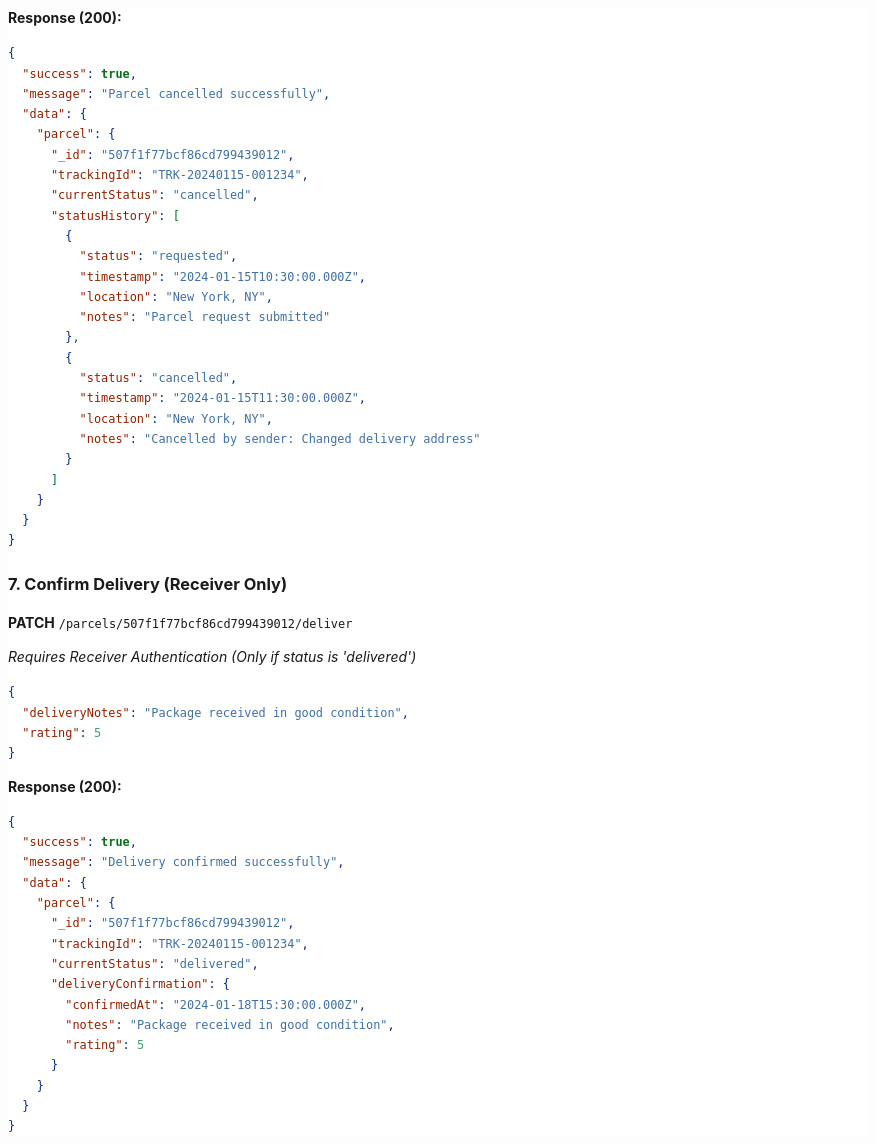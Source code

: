 **Response (200):**

```json
{
  "success": true,
  "message": "Parcel cancelled successfully",
  "data": {
    "parcel": {
      "_id": "507f1f77bcf86cd799439012",
      "trackingId": "TRK-20240115-001234",
      "currentStatus": "cancelled",
      "statusHistory": [
        {
          "status": "requested",
          "timestamp": "2024-01-15T10:30:00.000Z",
          "location": "New York, NY",
          "notes": "Parcel request submitted"
        },
        {
          "status": "cancelled",
          "timestamp": "2024-01-15T11:30:00.000Z",
          "location": "New York, NY",
          "notes": "Cancelled by sender: Changed delivery address"
        }
      ]
    }
  }
}
```

### 7. Confirm Delivery (Receiver Only)

**PATCH** `/parcels/507f1f77bcf86cd799439012/deliver`

_Requires Receiver Authentication (Only if status is 'delivered')_

```json
{
  "deliveryNotes": "Package received in good condition",
  "rating": 5
}
```

**Response (200):**

```json
{
  "success": true,
  "message": "Delivery confirmed successfully",
  "data": {
    "parcel": {
      "_id": "507f1f77bcf86cd799439012",
      "trackingId": "TRK-20240115-001234",
      "currentStatus": "delivered",
      "deliveryConfirmation": {
        "confirmedAt": "2024-01-18T15:30:00.000Z",
        "notes": "Package received in good condition",
        "rating": 5
      }
    }
  }
}
```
****************************************
| Directions |
Filter the entries down to the lines with the word "timestamp" in them, and copy those lines.

| Exercise solution |
          "timestamp": "2024-01-15T10:30:00.000Z",
          "timestamp": "2024-01-15T11:30:00.000Z",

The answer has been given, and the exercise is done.